In Orphan: First Kill, murder is more than child’s play
As twentysomething actress Isabelle Fuhrman reprises the role of a homicidal pre-teen, the filmmakers behind this prequel skillfully balance shock and schlock
In director William Brent Bell’s Orphan: First Kill, our favorite pint-sized, parent-less antagonist with a killer sensibility and the instinctual skill to slay all day is back and better than ever. While its title is a bit of a misnomer considering where this journey begins, it’s the rare prequel that surpasses the original. And similar to others in its genre, like Ouija: Origin Of Evil and Annabelle: Creation, it cleverly re-engineers those foundational building blocks to ingeniously complement its predecessor.

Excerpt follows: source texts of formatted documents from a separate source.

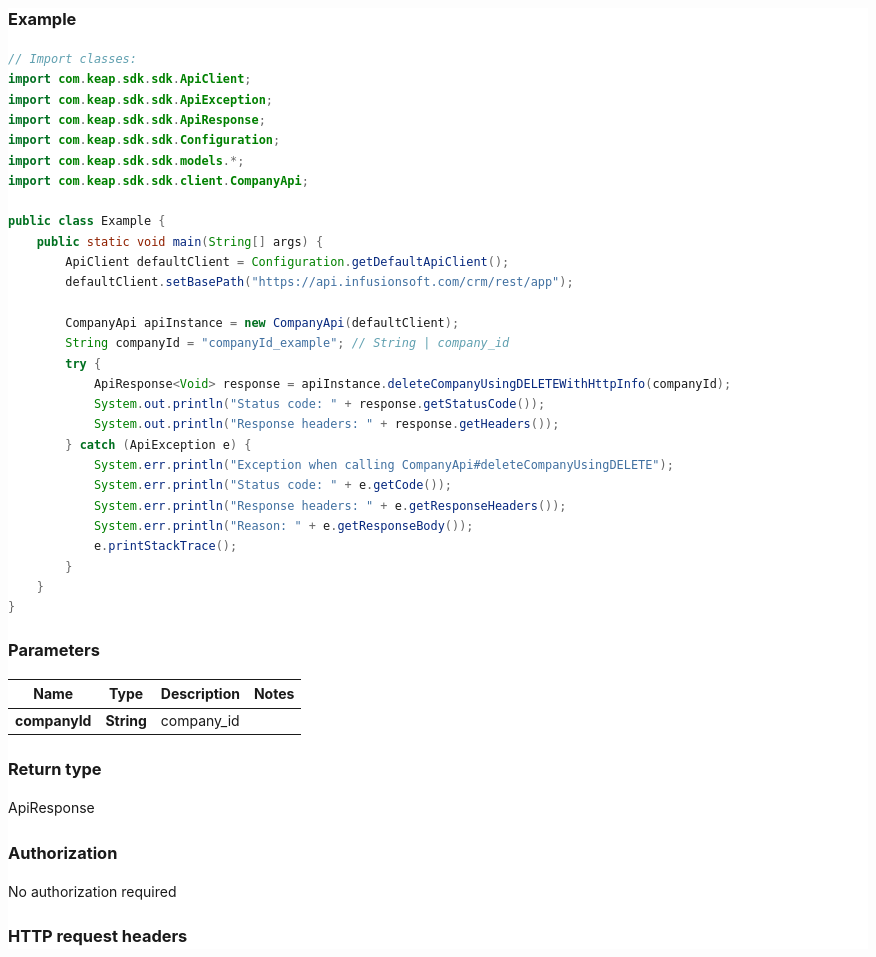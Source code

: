### Example

```java
// Import classes:
import com.keap.sdk.sdk.ApiClient;
import com.keap.sdk.sdk.ApiException;
import com.keap.sdk.sdk.ApiResponse;
import com.keap.sdk.sdk.Configuration;
import com.keap.sdk.sdk.models.*;
import com.keap.sdk.sdk.client.CompanyApi;

public class Example {
    public static void main(String[] args) {
        ApiClient defaultClient = Configuration.getDefaultApiClient();
        defaultClient.setBasePath("https://api.infusionsoft.com/crm/rest/app");

        CompanyApi apiInstance = new CompanyApi(defaultClient);
        String companyId = "companyId_example"; // String | company_id
        try {
            ApiResponse<Void> response = apiInstance.deleteCompanyUsingDELETEWithHttpInfo(companyId);
            System.out.println("Status code: " + response.getStatusCode());
            System.out.println("Response headers: " + response.getHeaders());
        } catch (ApiException e) {
            System.err.println("Exception when calling CompanyApi#deleteCompanyUsingDELETE");
            System.err.println("Status code: " + e.getCode());
            System.err.println("Response headers: " + e.getResponseHeaders());
            System.err.println("Reason: " + e.getResponseBody());
            e.printStackTrace();
        }
    }
}
```

### Parameters


| Name | Type | Description  | Notes |
|------------- | ------------- | ------------- | -------------|
| **companyId** | **String**| company_id | |

### Return type


ApiResponse<Void>

### Authorization

No authorization required

### HTTP request headers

In a story set prior to the events of 2007’s horror film Orphan—which didn’t set box office records but developed a passionate cult following—psychopathic 31-year-old Leena (Isabelle Fuhrman) is a patient at the Saarne Institute. She’s affected by a gland disorder causing dwarfism, giving her the appearance of a young child. Posing as a runaway, she already killed one family in her native Estonia before arriving at the high security psychiatric institution, where she’s determined to break free. That opportunity arrives with the introduction of a new art therapy teacher (Gwendolyn Collins), who unwittingly transports the counterfeit kid to her apartment, to her own demise.
Assuming the identity of a missing 10-year-old American girl named Esther Albright, Leena successfully deceives the girl’s mother, Tricia (Julia Stiles) into “reuniting” her with Esther’s despondent dad Allen (Rossif Sutherland) and brother Gunnar (Matthew Finlan). Though Leena wrestles with a quick temper, she’s all too happy to play the part—at least until Tricia begins to identify some blatant inconsistencies in her alleged daughter’s memories. A robust, winking sense of havoc ensues.
Screenwriter David Coggeshall, working from a story by Alex Mace and David Leslie Johnson-McGoldrick, gleefully juggles shock and schlock, doubling down on the bonkers premise of the original while unearthing deeper into layers of this series’ villain, shepherding audiences into transformative new territory with delicious twists. Tonal shifts vacillate from serious to campy, which the filmmakers balance skillfully; this film, just like its predecessor, knows exactly what it’s doing.